А Ремус снова погружался в свои мысли.
Но в последнее время они все были связаны только с одним человека.
Валери...
Мерлин, за что ему это проклятие?
Как будто одной ликантропии ему было мало?
Валери Грей превратилась в его персональное наваждение.
Когда он видел её, грудь наполнялась жгучей, перченой ревностью. Он ненавидел Валери за то, что она предала его, хотя и сама об этом не догадывалась. А когда же он её не видел, на смену ревности приходила тупая, ноющая тоска. Та самая, которая грызла его по ночам.
Обычно он всегда старался обратить на себя её внимание во время уроков, но теперь единственное, что он мог — это просто сидеть позади и конспектировать, пока её голос травил ту дыру, что в нем проделывали за ночь ревность и тоска.

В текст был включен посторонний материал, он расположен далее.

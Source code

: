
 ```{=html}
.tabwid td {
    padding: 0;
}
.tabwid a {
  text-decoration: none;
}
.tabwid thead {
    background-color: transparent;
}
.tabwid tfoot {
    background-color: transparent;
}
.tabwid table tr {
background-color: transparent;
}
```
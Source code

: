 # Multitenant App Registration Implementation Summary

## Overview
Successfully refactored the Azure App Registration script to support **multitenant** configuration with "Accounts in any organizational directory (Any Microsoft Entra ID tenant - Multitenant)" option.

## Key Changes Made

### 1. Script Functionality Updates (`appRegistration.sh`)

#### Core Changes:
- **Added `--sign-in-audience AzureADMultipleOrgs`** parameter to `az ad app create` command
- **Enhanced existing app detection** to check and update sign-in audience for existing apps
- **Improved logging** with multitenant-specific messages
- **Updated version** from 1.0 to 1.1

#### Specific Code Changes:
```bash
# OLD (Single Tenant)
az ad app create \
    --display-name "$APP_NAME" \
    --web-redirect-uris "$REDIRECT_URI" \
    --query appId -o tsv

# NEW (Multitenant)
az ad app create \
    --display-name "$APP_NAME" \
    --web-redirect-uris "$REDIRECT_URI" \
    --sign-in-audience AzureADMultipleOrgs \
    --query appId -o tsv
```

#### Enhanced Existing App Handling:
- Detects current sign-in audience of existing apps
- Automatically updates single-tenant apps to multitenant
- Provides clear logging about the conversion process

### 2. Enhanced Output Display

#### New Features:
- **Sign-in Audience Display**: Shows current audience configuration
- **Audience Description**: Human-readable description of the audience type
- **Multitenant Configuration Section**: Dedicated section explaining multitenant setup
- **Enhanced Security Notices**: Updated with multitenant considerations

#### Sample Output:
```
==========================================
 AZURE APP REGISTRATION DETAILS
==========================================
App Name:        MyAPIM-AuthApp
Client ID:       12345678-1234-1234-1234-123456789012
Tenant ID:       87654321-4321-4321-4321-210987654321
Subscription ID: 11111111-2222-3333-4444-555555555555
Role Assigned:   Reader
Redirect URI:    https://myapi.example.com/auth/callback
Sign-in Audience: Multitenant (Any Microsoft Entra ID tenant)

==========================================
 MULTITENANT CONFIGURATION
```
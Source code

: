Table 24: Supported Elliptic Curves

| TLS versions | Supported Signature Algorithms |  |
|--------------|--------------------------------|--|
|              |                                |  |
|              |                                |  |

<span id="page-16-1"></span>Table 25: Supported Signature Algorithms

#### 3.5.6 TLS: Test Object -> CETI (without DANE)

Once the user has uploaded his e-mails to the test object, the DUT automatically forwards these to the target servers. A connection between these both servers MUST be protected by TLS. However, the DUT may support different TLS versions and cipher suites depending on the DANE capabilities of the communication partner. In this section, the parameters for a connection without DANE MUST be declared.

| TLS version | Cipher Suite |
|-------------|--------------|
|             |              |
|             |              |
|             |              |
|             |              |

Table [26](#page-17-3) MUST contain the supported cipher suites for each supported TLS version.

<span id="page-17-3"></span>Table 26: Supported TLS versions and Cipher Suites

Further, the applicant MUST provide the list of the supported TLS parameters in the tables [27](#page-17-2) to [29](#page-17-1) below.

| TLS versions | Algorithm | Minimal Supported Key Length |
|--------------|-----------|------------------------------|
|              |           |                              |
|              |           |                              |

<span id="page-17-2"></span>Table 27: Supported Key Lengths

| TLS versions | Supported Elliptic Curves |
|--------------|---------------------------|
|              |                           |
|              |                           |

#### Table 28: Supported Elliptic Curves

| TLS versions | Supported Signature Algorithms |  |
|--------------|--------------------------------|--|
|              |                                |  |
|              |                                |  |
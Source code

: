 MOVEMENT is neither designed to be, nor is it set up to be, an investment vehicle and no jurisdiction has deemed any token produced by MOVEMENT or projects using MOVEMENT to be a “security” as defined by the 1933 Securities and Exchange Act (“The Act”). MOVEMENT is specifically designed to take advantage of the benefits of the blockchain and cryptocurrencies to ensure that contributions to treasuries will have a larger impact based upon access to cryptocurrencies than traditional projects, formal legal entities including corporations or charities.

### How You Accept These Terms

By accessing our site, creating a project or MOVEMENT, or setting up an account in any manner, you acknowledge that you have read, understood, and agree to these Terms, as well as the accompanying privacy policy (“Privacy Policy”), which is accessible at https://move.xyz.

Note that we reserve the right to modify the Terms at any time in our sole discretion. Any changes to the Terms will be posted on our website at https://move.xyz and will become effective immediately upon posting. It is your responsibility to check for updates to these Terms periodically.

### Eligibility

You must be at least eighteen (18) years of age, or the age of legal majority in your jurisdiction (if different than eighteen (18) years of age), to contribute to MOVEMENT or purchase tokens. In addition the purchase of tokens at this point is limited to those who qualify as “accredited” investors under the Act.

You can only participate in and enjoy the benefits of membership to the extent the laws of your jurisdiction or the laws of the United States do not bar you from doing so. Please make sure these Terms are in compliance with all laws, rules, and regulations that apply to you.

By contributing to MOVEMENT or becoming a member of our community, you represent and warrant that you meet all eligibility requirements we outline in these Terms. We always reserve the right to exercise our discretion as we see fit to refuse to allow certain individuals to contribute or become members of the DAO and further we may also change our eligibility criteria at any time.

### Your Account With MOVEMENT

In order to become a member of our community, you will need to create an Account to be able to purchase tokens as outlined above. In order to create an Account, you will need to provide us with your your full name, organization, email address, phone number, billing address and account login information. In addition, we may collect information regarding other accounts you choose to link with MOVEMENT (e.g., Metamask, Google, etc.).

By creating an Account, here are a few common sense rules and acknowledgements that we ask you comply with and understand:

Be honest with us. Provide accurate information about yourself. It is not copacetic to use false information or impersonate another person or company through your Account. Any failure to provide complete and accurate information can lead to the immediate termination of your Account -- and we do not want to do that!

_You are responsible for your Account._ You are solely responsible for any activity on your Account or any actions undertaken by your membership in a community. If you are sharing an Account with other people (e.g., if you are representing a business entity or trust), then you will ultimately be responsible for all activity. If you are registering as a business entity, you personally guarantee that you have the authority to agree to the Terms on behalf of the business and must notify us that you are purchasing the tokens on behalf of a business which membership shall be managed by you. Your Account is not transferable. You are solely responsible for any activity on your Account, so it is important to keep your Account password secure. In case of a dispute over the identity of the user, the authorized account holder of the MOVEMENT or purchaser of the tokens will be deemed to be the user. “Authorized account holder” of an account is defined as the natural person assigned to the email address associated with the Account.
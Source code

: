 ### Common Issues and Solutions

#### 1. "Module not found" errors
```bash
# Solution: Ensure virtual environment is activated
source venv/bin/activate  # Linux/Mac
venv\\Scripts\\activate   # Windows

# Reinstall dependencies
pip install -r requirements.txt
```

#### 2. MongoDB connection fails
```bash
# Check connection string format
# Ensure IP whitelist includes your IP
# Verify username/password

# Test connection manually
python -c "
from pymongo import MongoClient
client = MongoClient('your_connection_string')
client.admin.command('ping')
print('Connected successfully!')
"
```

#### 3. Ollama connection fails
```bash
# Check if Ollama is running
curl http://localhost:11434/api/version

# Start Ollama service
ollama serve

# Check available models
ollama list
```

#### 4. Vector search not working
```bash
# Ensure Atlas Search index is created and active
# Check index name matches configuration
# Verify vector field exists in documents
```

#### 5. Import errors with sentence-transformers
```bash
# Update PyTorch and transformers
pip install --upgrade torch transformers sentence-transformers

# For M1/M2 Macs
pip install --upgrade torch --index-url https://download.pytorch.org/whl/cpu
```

Он боялся, что если посмотрит на неё, сразу выдаст себя, потому смотрел исключительно в конспект. И не видел, как учительница, привыкшая к совершенно другому Ремусу Люпину, то и дело задерживает на его пшеничной макушке внимательный взгляд.
Один раз она поймала его в коридоре. В буквальном смысле — нагнала в толпе и взяла за предплечье. Ремус чуть не умер на месте, её прикосновение было равносильно тому, как если бы его шарахнуло молнией, но Валери ничего и не заметила.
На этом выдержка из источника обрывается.